3 min read#ai#infrastructure#engineering

My SSH key sat in a plain file — while the same chip guarded my email password

macOS Tahoe (26.5) has native hardware-backed SSH keys — no third-party software required. The command is sc_auth create-ctk-identity. The key lives inside the Secure Enclave, the same chip that unlocks Touch ID for 1Password and system login.

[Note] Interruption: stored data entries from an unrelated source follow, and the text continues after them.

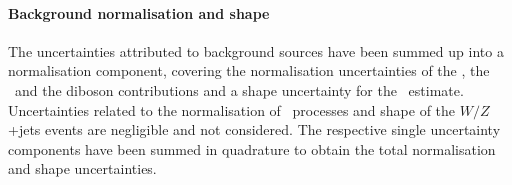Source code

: \paragraph{Background normalisation and shape}\mbox{}
%
The uncertainties attributed to background sources have been summed up into a normalisation component, covering the normalisation uncertainties of the \fake, the \Zj\ and the diboson contributions and a shape uncertainty for the \fake\ estimate. Uncertainties related to the normalisation of \Wj\ processes and shape of the $W/Z$+jets events are negligible and not considered. 
%
The respective single uncertainty components have been summed in quadrature to obtain the total normalisation and shape uncertainties.
%
%
%
%
%
\begin{figure}[tbp!]
\centering
{}
\hfill
{}
\end{figure}
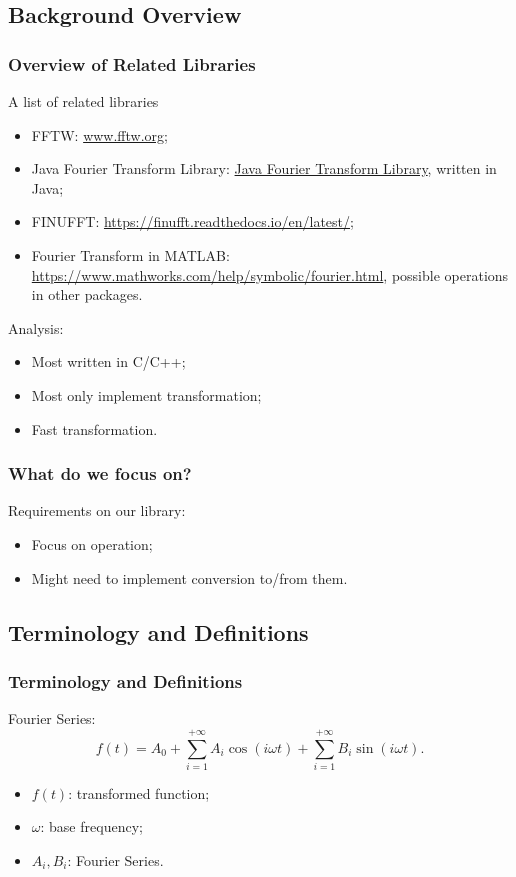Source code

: \documentclass{beamer}
\begin{document}
	\subsection{Background Overview}
	\begin{frame}
		\frametitle{Overview of Related Libraries}
			A list of related libraries
		\begin{itemize}
			\item FFTW: \url{www.fftw.org};
			\item Java Fourier Transform Library: \url{Java Fourier Transform Library}, written in Java;
			\item FINUFFT: \url{https://finufft.readthedocs.io/en/latest/};
			\item Fourier Transform in MATLAB:
			\url{https://www.mathworks.com/help/symbolic/fourier.html}, possible operations in other packages.
		\end{itemize}
		Analysis:
		\begin{itemize}
			\item Most written in C/C++;
			\item Most only implement transformation;
			\item Fast transformation.
		\end{itemize}

	\end{frame}

	\begin{frame}
	\frametitle{What do we focus on?}
		Requirements on our library:
\begin{itemize}
	\item Focus on operation;
	\item Might need to implement conversion to/from them.
\end{itemize}
	\end{frame}

	\subsection{Terminology and Definitions}
	\begin{frame}
		\frametitle{Terminology and Definitions}
		Fourier Series:
		\begin{equation}
			f(t) = A_0+\sum_{i=1}^{+\infty}A_i\cos(i\omega t)+\sum_{i=1}^{+\infty}B_i\sin(i\omega t).
		\end{equation}
		\begin{itemize}
			\item $f(t)$: transformed function;
			\item $\omega$: base frequency;
			\item $A_i, B_i$: Fourier Series.
		\end{itemize}
	\end{frame}
\end{document}
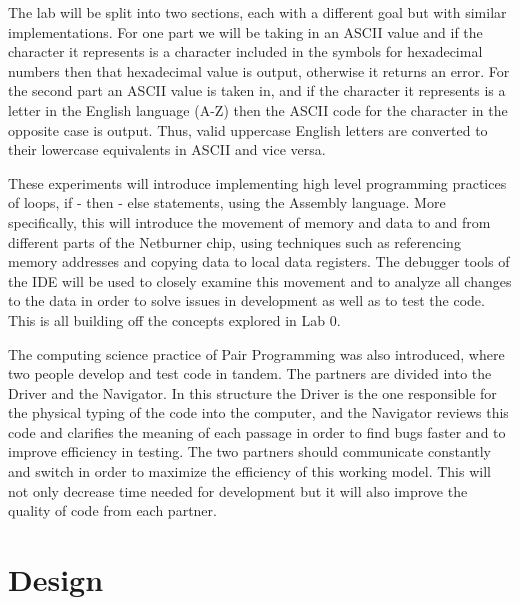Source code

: \documentclass[letterpaper]{article}
\begin{document}
  The lab will be split into two sections, each with a different goal but with similar implementations.
  For one part we will be taking in an ASCII value and if the character it represents is a character
  included in the symbols for hexadecimal numbers then that hexadecimal value is output, otherwise
  it returns an error.  For the second part an ASCII value is taken in, and if the character it represents
  is a letter in the English language (A-Z) then the ASCII code for the character in the opposite case
  is output.  Thus, valid uppercase English letters are converted to their lowercase equivalents in ASCII
  and vice versa.

  These experiments will introduce implementing high level programming practices of loops, if - then - else statements,
  using the Assembly language. More specifically, this will introduce the movement of
  memory and data to and from different parts of the Netburner chip, using techniques such as referencing
  memory addresses and copying data to local data registers.  The debugger tools of the IDE will be used
  to closely examine this movement and to analyze all changes to the data in order to solve issues in
  development as well as to test the code.  This is all building off the concepts explored in Lab 0.

  The computing science practice of Pair Programming was also introduced, where two people
  develop and test code in tandem.  The partners are divided into the Driver and the Navigator.
  In this structure the Driver is the one responsible for the physical typing of the code into the computer,
  and the Navigator reviews this code and clarifies the meaning of each passage in order to find bugs faster
  and to improve efficiency in testing.  The two partners should communicate constantly and switch in order
  to maximize the efficiency of this working model.  This will not only decrease time needed for development
  but it will also improve the quality of code from each partner.


\section{Design}
\end{document}
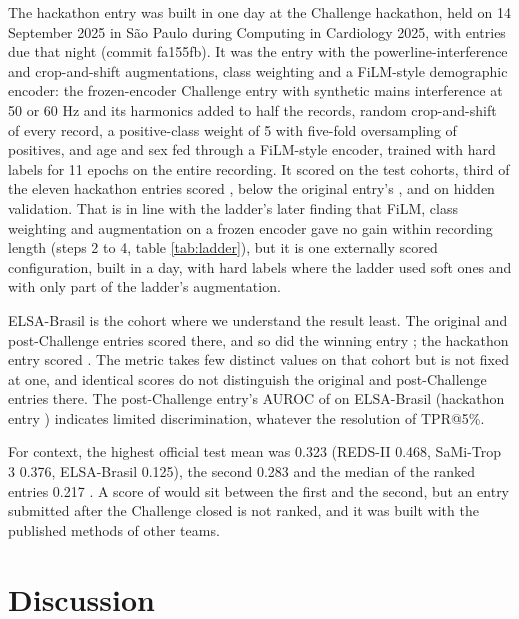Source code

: \documentclass{iopjournal}
\makeatletter
\newcommand{\tpr}{TPR@5\%}
\makeatother
\begin{document}
The hackathon entry was built in one day at the Challenge hackathon, held on 14 September 2025 in S\~ao Paulo during Computing in Cardiology 2025, with entries due that night (commit fa155fb). It was the entry with the powerline-interference and crop-and-shift augmentations, class weighting and a FiLM-style demographic encoder: the frozen-encoder Challenge entry with synthetic mains interference at 50 or 60 Hz and its harmonics added to half the records, random crop-and-shift of every record, a positive-class weight of 5 with five-fold oversampling of positives, and age and sex fed through a FiLM-style encoder, trained with hard labels for 11 epochs on the entire recording. It scored \extHackMean{} on the test cohorts, third of the eleven hackathon entries scored \citep{physionet2025hackathon}, below the original entry's \extOrigMean, and \extHackVal{} on hidden validation. That is in line with the ladder's later finding that FiLM, class weighting and augmentation on a frozen encoder gave no gain within recording length (steps 2 to 4, table \ref{tab:ladder}), but it is one externally scored configuration, built in a day, with hard labels where the ladder used soft ones and with only part of the ladder's augmentation.

ELSA-Brasil is the cohort where we understand the result least. The original and post-Challenge entries scored \extNewElsa{} there, and so did the winning entry \citep{physionet2025results}; the hackathon entry scored \extHackElsa. The metric takes few distinct values on that cohort but is not fixed at one, and identical scores do not distinguish the original and post-Challenge entries there. The post-Challenge entry's AUROC of \extNewElsaAuc{} on ELSA-Brasil (hackathon entry \extHackElsaAuc) indicates limited discrimination, whatever the resolution of \tpr.

For context, the highest official test mean was 0.323 (REDS-II 0.468, SaMi-Trop 3 0.376, ELSA-Brasil 0.125), the second 0.283 and the median of the ranked entries 0.217 \citep{reyna2025,physionet2025results}.
A score of \extNewMean{} would sit between the first and the second, but an entry submitted after the Challenge closed is not ranked, and it was built with the published methods of other teams.

\section{Discussion}
\end{document}
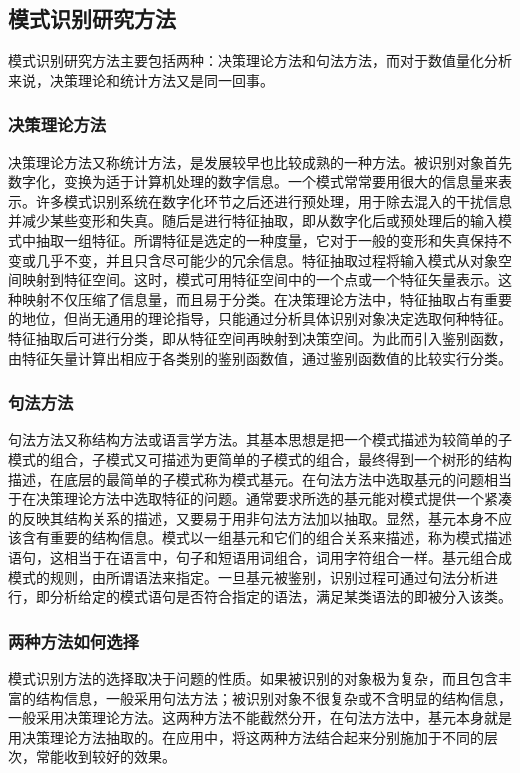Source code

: \subsection{模式识别研究方法}

模式识别研究方法主要包括两种：决策理论方法和句法方法，而对于数值量化分析来说，决策理论和统计方法又是同一回事。

\subsubsection{决策理论方法}

决策理论方法又称统计方法，是发展较早也比较成熟的一种方法。被识别对象首先数字化，变换为适于计算机处理的数字信息。一个模式常常要用很大的信息量来表示。许多模式识别系统在数字化环节之后还进行预处理，用于除去混入的干扰信息并减少某些变形和失真。随后是进行特征抽取，即从数字化后或预处理后的输入模式中抽取一组特征。所谓特征是选定的一种度量，它对于一般的变形和失真保持不变或几乎不变，并且只含尽可能少的冗余信息。特征抽取过程将输入模式从对象空间映射到特征空间。这时，模式可用特征空间中的一个点或一个特征矢量表示。这种映射不仅压缩了信息量，而且易于分类。在决策理论方法中，特征抽取占有重要的地位，但尚无通用的理论指导，只能通过分析具体识别对象决定选取何种特征。特征抽取后可进行分类，即从特征空间再映射到决策空间。为此而引入鉴别函数，由特征矢量计算出相应于各类别的鉴别函数值，通过鉴别函数值的比较实行分类。

\subsubsection{句法方法}

句法方法又称结构方法或语言学方法。其基本思想是把一个模式描述为较简单的子模式的组合，子模式又可描述为更简单的子模式的组合，最终得到一个树形的结构描述，在底层的最简单的子模式称为模式基元。在句法方法中选取基元的问题相当于在决策理论方法中选取特征的问题。通常要求所选的基元能对模式提供一个紧凑的反映其结构关系的描述，又要易于用非句法方法加以抽取。显然，基元本身不应该含有重要的结构信息。模式以一组基元和它们的组合关系来描述，称为模式描述语句，这相当于在语言中，句子和短语用词组合，词用字符组合一样。基元组合成模式的规则，由所谓语法来指定。一旦基元被鉴别，识别过程可通过句法分析进行，即分析给定的模式语句是否符合指定的语法，满足某类语法的即被分入该类。

\subsubsection{两种方法如何选择}

模式识别方法的选择取决于问题的性质。如果被识别的对象极为复杂，而且包含丰富的结构信息，一般采用句法方法；被识别对象不很复杂或不含明显的结构信息，一般采用决策理论方法。这两种方法不能截然分开，在句法方法中，基元本身就是用决策理论方法抽取的。在应用中，将这两种方法结合起来分别施加于不同的层次，常能收到较好的效果。


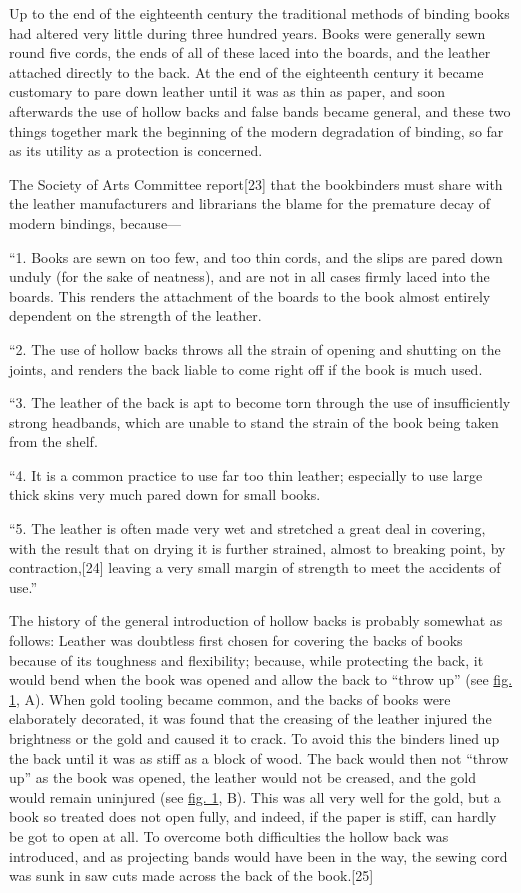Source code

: \documentclass[
]{article}
\begin{document}
Up to the end of the eighteenth century the traditional methods of
binding books had altered very little during three hundred years. Books
were generally sewn round five cords, the ends of all of these laced
into the boards, and the leather attached directly to the back. At the
end of the eighteenth century it became customary to pare down leather
until it was as thin as paper, and soon afterwards the use of hollow
backs and false bands became general, and these two things together mark
the beginning of the modern degradation of binding, so far as its
utility as a protection is concerned.

The Society of Arts Committee
report{\protect\hypertarget{Page_23}{}{{[}23{]}}} that the bookbinders
must share with the leather manufacturers and librarians the blame for
the premature decay of modern bindings, because---

``1. Books are sewn on too few, and too thin cords, and the slips are
pared down unduly (for the sake of neatness), and are not in all cases
firmly laced into the boards. This renders the attachment of the boards
to the book almost entirely dependent on the strength of the leather.

``2. The use of hollow backs throws all the strain of opening and
shutting on the joints, and renders the back liable to come right off if
the book is much used.

``3. The leather of the back is apt to become torn through the use of
insufficiently strong headbands, which are unable to stand the strain of
the book being taken from the shelf.

``4. It is a common practice to use far too thin leather; especially to
use large thick skins very much pared down for small books.

``5. The leather is often made very wet and stretched a great deal in
covering, with the result that on drying it is further strained, almost
to breaking point, by
contraction,{\protect\hypertarget{Page_24}{}{{[}24{]}}} leaving a very
small margin of strength to meet the accidents of use.''

The history of the general introduction of hollow backs is probably
somewhat as follows: Leather was doubtless first chosen for covering the
backs of books because of its toughness and flexibility; because, while
protecting the back, it would bend when the book was opened and allow
the back to ``throw up'' (see \protect\hyperlink{Fig_1}{fig. 1}, A).
When gold tooling became common, and the backs of books were elaborately
decorated, it was found that the creasing of the leather injured the
brightness or the gold and caused it to crack. To avoid this the binders
lined up the back until it was as stiff as a block of wood. The back
would then not ``throw up'' as the book was opened, the leather would
not be creased, and the gold would remain uninjured (see
\protect\hyperlink{Fig_1}{fig. 1}, B). This was all very well for the
gold, but a book so treated does not open fully, and indeed, if the
paper is stiff, can hardly be got to open at all. To overcome both
difficulties the hollow back was introduced, and as projecting bands
would have been in the way, the sewing cord was sunk in saw cuts made
across the back of the book.{\protect\hypertarget{Page_25}{}{{[}25{]}}}
\end{document}
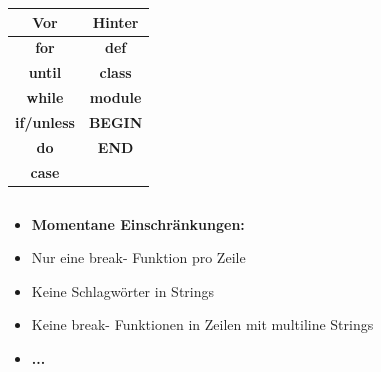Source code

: \begin{frame}
	\begin{center}
		\begin{tabular}{c|c}
			\textbf{Vor} & \textbf{Hinter} \\ 
			\hline 
			\textbf{for} & \textbf{def} \\ 
			\textbf{until} & \textbf{class} \\
			\textbf{while} & \textbf{module} \\
			\textbf{if/unless} & \textbf{BEGIN} \\
			\textbf{do} & \textbf{END} \\
			\textbf{case} &  \\
		\end{tabular}
	\end{center}
\end{frame}

\begin{frame}
	\inputminted[linenos, frame=lines, label=Beispiel]{ruby}{scopes/beispiel.rb}
\end{frame}

\begin{frame}
	\begin{itemize}
		\item[]\textbf{Momentane Einschränkungen:}
		\item[]Nur eine break- Funktion pro Zeile
		\item[]Keine Schlagwörter in Strings
		\item[]Keine break- Funktionen in Zeilen mit multiline Strings
		\item[]\textbf{...}
	\end{itemize}
\end{frame}
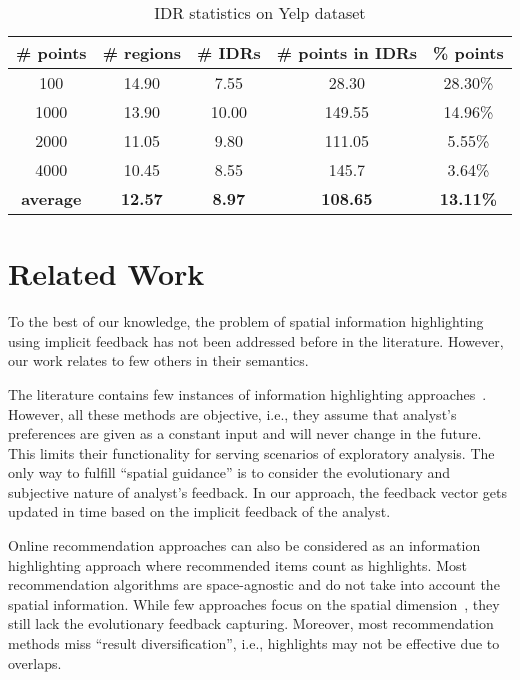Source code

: \documentclass[sigconf,edbt]{acmart-edbt2019}
\begin{document}
\begin{table}[t]
\centering
\caption{IDR statistics on \textsf{Yelp} dataset}
\label{tbl:yelp}
\begin{tabular}{|c|c|c|c|c|}
\cline{1-5}
\textbf{\# points}  & \textbf{\# regions} 	& \textbf{\# IDRs} 	& \textbf{\# points in IDRs}	& \textbf{\%  points}	\\ \hline
\multicolumn{1}{|c|}{100} 				& 14.90            	& 7.55	          	& 28.30             & 28.30\%            
 \\ \hline
\multicolumn{1}{|c|}{1000} 				& 13.90         	& 10.00	          	& 149.55             & 14.96\%              \\ \hline
\multicolumn{1}{|c|}{2000} 				& 11.05         	& 9.80         	& 111.05             & 5.55\%              \\ \hline
\multicolumn{1}{|c|}{4000} 				& 10.45          	& 8.55	          	& 145.7              & 3.64\%              \\ \hline
\multicolumn{1}{|c|}{\textbf{average}} 				& \textbf{12.57}           	& \textbf{8.97}	          	& \textbf{108.65}              & \textbf{13.11\%}              \\ \hline
\end{tabular}
\end{table}

\section{Related Work}
\label{sec:rel}
To the best of our knowledge, the problem of spatial information highlighting using implicit feedback has not been addressed before in the literature. However, our work relates to few others in their semantics.

\vspace{3pt}
 The literature contains few instances of information highlighting approaches~\cite{Liang2010,Robinson2011,wongsuphasawat2016voyager,willett2007scented}. However, all these methods are objective, i.e., they 	assume that analyst's preferences are given as a constant input and will never change in the future. This limits their functionality for serving scenarios of exploratory analysis. The only way to fulfill ``spatial guidance'' is to consider the evolutionary and subjective nature of analyst's feedback. In our approach, the feedback vector gets updated in time based on the implicit feedback of the analyst.

\vspace{2pt}
Online recommendation approaches can also be considered as an information highlighting approach where recommended items count as highlights. Most recommendation algorithms are space-agnostic and do not take into account the spatial information. While few approaches focus on the spatial dimension~\cite{Bao2015,Levandoski:2012,DrosouP12}, they still lack the evolutionary feedback capturing. Moreover, most recommendation methods miss ``result diversification'', i.e., highlights may not be effective due to overlaps.
\end{document}
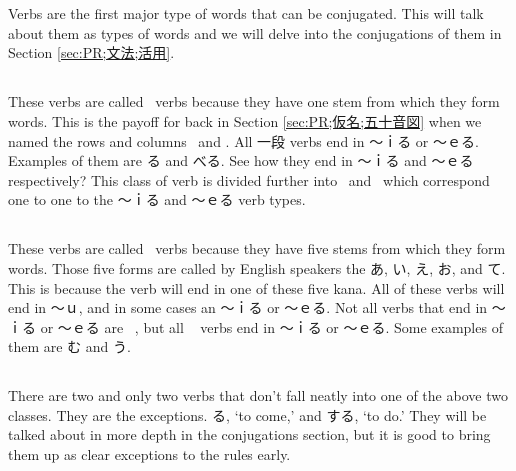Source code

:\section[動詞]{}\label{sec:PR;文法;動詞}

Verbs are the first major type of words that can be conjugated. This will talk about them as types of words and we will delve into the conjugations of them in Section \ref{sec:PR;文法;活用}. 

\subsection*{}\label{ssec:PR;文法;動詞;一段動詞}

These verbs are called ~verbs because they have one stem from which they form words. This is the payoff for back in Section \ref{sec:PR;仮名;五十音図} when we named the rows and columns ~and . All 一段 verbs end in 〜ｉる or 〜ｅる. Examples of them are る and べる. See how they end in 〜ｉる and 〜ｅる respectively? This class of verb is divided further into ~and ~which correspond one to one to the 〜ｉる and 〜ｅる verb types.

\subsection*{}\label{ssec:PR;文法;動詞;五段動詞}

These verbs are called ~verbs because they have five stems from which they form words. Those five forms are called by English speakers the あ, い, え, お, and て. This is because the verb will end in one of these five kana. All of these verbs will end in 〜ｕ, and in some cases an 〜ｉる or 〜ｅる. Not all verbs that end in 〜ｉる or 〜ｅる are ~, but all ~ verbs end in 〜ｉる or 〜ｅる. Some examples of them are む and う.

\subsection*{}\label{ssec:PR;文法;動詞;変格動詞}

There are two and only two verbs that don't fall neatly into one of the above two classes. They are the exceptions. る, `to come,' and する, `to do.' They will be talked about in more depth in the conjugations section, but it is good to bring them up as clear exceptions to the rules early.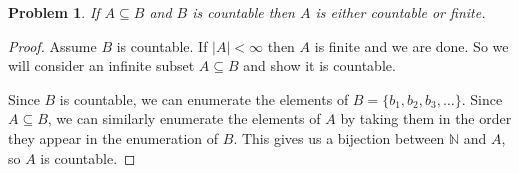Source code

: \documentclass[12pt]{article}
\newtheorem{problem}{Problem}
\newcommand{\NN}{\ensuremath{\mathbb N}}
\begin{document}
\begin{problem} %
If $A\subseteq B$ and $B$ is countable then $A$ is either countable or finite.
\end{problem}


\begin{proof}
Assume $B$ is countable.  If $|A|<\infty$ then $A$ is finite and we are done.  So we will consider an infinite subset $A\subseteq B$ and show it is countable.

Since $B$ is countable, we can enumerate the elements of $B = \{b_1, b_2, b_3, \dots\}$. Since $A \subseteq B$, we can similarly enumerate the elements of $A$ by taking them in the order they appear in the enumeration of $B$. This gives us a bijection between $\NN$ and $A$, so $A$ is countable.
\end{proof}
\end{document}
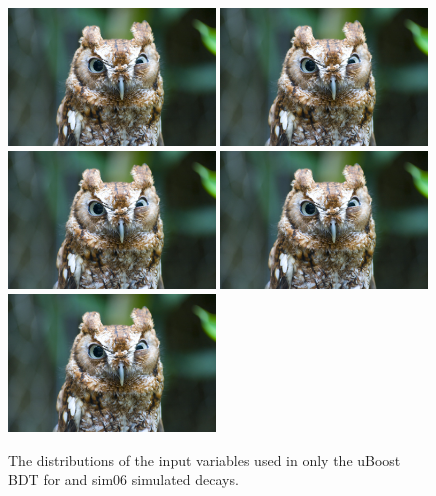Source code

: \begin{figure}[htbp]
  \centering
    \includegraphics[width=0.49\textwidth]{./Figs/placeholder.jpeg}
    \includegraphics[width=0.49\textwidth]{./Figs/placeholder.jpeg}
    \includegraphics[width=0.49\textwidth]{./Figs/placeholder.jpeg}
    \includegraphics[width=0.49\textwidth]{./Figs/placeholder.jpeg}
    \includegraphics[width=0.49\textwidth]{./Figs/placeholder.jpeg}
 
  \caption{The distributions of the input variables used in only the uBoost BDT for \bsmumu and  sim06 simulated decays.}
  \label{fig:myBDTvars}
\end{figure}





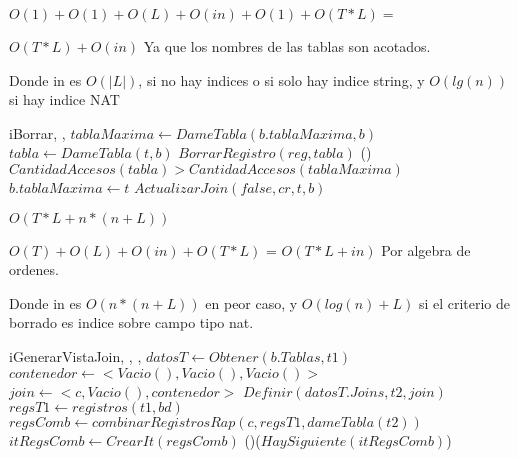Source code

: \begin{Algoritmos}
{$O(1) + O(1) + O(L) + O(in) + O(1) + O(T*L) =$

$O(T*L) + O(in)$ Ya que los nombres de las tablas son acotados.

Donde in es $O(|L|)$, si no hay indices o si solo hay indice string, y $O(lg(n))$ si hay indice NAT} %
		
\begin{algoritmo}{iBorrar}{, , }{}
	$tablaMaxima \gets DameTabla(b.tablaMaxima, b)$ 
   	$tabla \gets DameTabla(t, b)$ 
   	$BorrarRegistro(reg, tabla)$ 
    \If(){$CantidadAccesos(tabla) > CantidadAccesos(tablaMaxima)$}{		    	    			$b.tablaMaxima \gets t$ 
    }
	$ActualizarJoin(false, cr,t,b)$ 
    
\end{algoritmo}
\datosAlgoritmo{} %
{} %
{} %
{$O(T*L + n*(n+L)) $} %
{$O(T) + O(L) + O(in) + O(T*L)$ = $O(T*L + in)$ Por algebra de ordenes.

Donde in es $O(n *(n + L))$ en peor caso, y $O(log(n) + L)$ si el criterio de borrado es indice sobre campo tipo nat. } %

\begin{algoritmo}{iGenerarVistaJoin}{, , , }{}
    $datosT \gets Obtener(b.Tablas, t1)$ 
   	$contenedor \gets <Vacio(), Vacio(), Vacio() > $ 
	$join \gets <c, Vacio(), contenedor > $ 
	$Definir(datosT.Joins, t2, join) $ 
    $regsT1 \gets registros(t1, bd)$ 
    $regsComb \gets combinarRegistrosRap(c, regsT1, dameTabla(t2))$ 
    $itRegsComb \gets CrearIt(regsComb) $ 
    \While(){($HaySiguiente(itRegsComb)$)}{
    
}
\end{algoritmo}
\end{Algoritmos}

I use that chip every day — and never once connected it to SSH. The key that opens my infrastructure sat as a plain file, like everyone's, while the same chip spent its time guarding my email password. (the chip wouldn't have minded the extra work)

Not an abstract itch — a week of reading about prompt injection in coding agents on HN got me here. An agent reads a hostile page, the page asks it to read ~/.ssh and send it somewhere. I run agents in a terminal all day and had never thought about what physically stands between them and the key.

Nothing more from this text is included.